Unfortunately, unlike RT cores which are automatically utilised in any DXR that involves acceleration structures (the API leaves it entirely to the GPU and its drivers), use of the tensor cores does require a flag to be enabled (and the data in a set format) that's not part of DirectML. Not yet, at least.
 
Well, I've been doing a little bit of exploratory coding with DirectML for a month now, so I'm well aware that it's perfectly possible to do temporal upscaling via methods other than DLSS. At the moment, since I can't use Tensorflow through DML on a GeForce RTX (until Nvidia sort it out in the drivers), I can't judge the relative speed-up that the tensor cores offer, over doing the scaling via the CUDA cores (although my bigger problem is trying to stop Nsight from crashing whilst trying to GPU profiling when running the code).

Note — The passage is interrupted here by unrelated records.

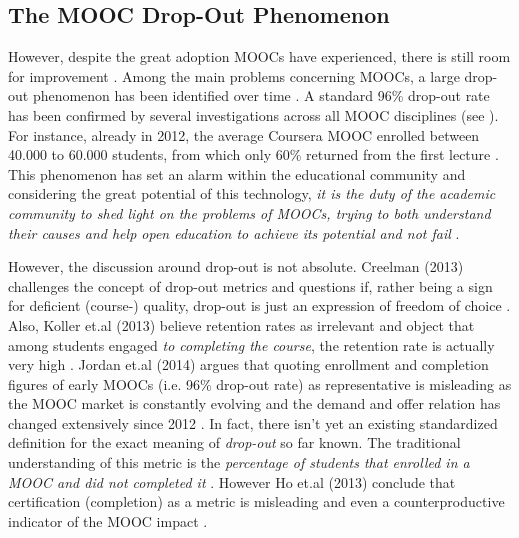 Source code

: \documentclass[
	a4paper,
	pdftex,
	12pt,	
	footinclude=true,
	fleqn,
	final,
	]{report}%
\begin{document}
\vspace{-0.3cm}
\subsection*{The MOOC Drop-Out Phenomenon}
\vspace{-0.3cm}

However, despite the great adoption MOOCs have experienced, there is still room for 
improvement \cite{Adamopoulos2013}. Among the main problems concerning MOOCs, a large drop-out 
phenomenon has been identified over time \cite{Hayes2015}. 
A standard 96\% drop-out rate has been confirmed by several investigations across all MOOC disciplines
(see \cite{Haggard2013,Koller2013,Christensen2013}).
For instance, already in 2012, the average Coursera MOOC enrolled between 40.000 to 
60.000 students, from which only 60\% returned from the first lecture \cite{Koller2013}.
This phenomenon has set an alarm within the educational community \cite{Hayes2015} and
considering the great potential of this technology,
\emph{it is the duty of the academic community to shed light on the problems of MOOCs, 
trying to both understand their causes and help open education to achieve its potential 
and not fail} \cite{Adamopoulos2013}. 

However, the discussion around drop-out is not absolute.
Creelman (2013) challenges the concept of drop-out metrics 
and questions if, rather being a sign for deficient (course-) quality, 
drop-out is just an expression of freedom of choice \cite{Creelman2013}. 
Also, Koller et.al (2013) believe retention rates as irrelevant and object 
that among students engaged \emph{to completing the course}, 
the retention rate is actually very high \cite{Koller2013}. 
Jordan et.al (2014) argues that quoting enrollment and completion figures of early MOOCs 
(i.e. 96\% drop-out rate) as representative is misleading \cite{Jordan2014} as the MOOC market 
is constantly evolving and the demand and offer relation has changed extensively 
since 2012 \cite{Hayes2015}. In fact, there isn't yet an existing standardized definition 
for the exact meaning of \emph{drop-out} so far known.
The traditional understanding  of this metric is the 
\emph{percentage of students that enrolled in a MOOC and did not completed it} \cite{Conole2013}.
However Ho et.al (2013) conclude that certification (completion) 
as a metric is misleading and even a counterproductive indicator of the 
MOOC impact \cite{Ho2013}.
\end{document}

DirectML isn't automatically 'better' than DLSS, because it's just not the same thing - the former is an API, whereas the latter is a very specific compute routine. If one knew the exact neural network performed in DLSS 2.0, then it would be possible to do it on any DX12 graphics card, but obviously Nvidia are never going to release that information. Even if one did know it, the performance wouldn't be as good as the tensor operations would be done on the FP32 SIMD units that all GPUs have, rather than dedicated units.

Unfortunately, unlike RT cores which are automatically utilised in any DXR that involves acceleration structures (the API leaves it entirely to the GPU and its drivers), use of the tensor cores does require a flag to be enabled (and the data in a set format) that's not part of DirectML. Not yet, at least.

Yeah. But don't forget that directML is evolving.
I suggest you take a long weekend and read up on the latest directML implementations. There is a reason Microsoft announced DX12 Ultimate, then patched their OS for Hardware-Accelerated GPU Scheduling. (And you do know, that nearly every Series X game, will feature directML in the future.)

And if you've dabbled with directML and know a little about "dlss", then you do know that "DLSS" is nothing other than nVidia TRYING to utilize left-over bloat, from Turing's datacenter/big-business architectural design. They were not designed for gaming, it just that nVidia is trying to get developer's to use them... or repurpose them, for some minute aspect of gaming. Then make a big deal about it. (see rtx)

Which is utterly pointless, when nVidia is going to have to support directML anyways... which is more robust.


Understand, I am not nocking nVidia's tensor farms, but they really are wasted space for Gamer's dollars.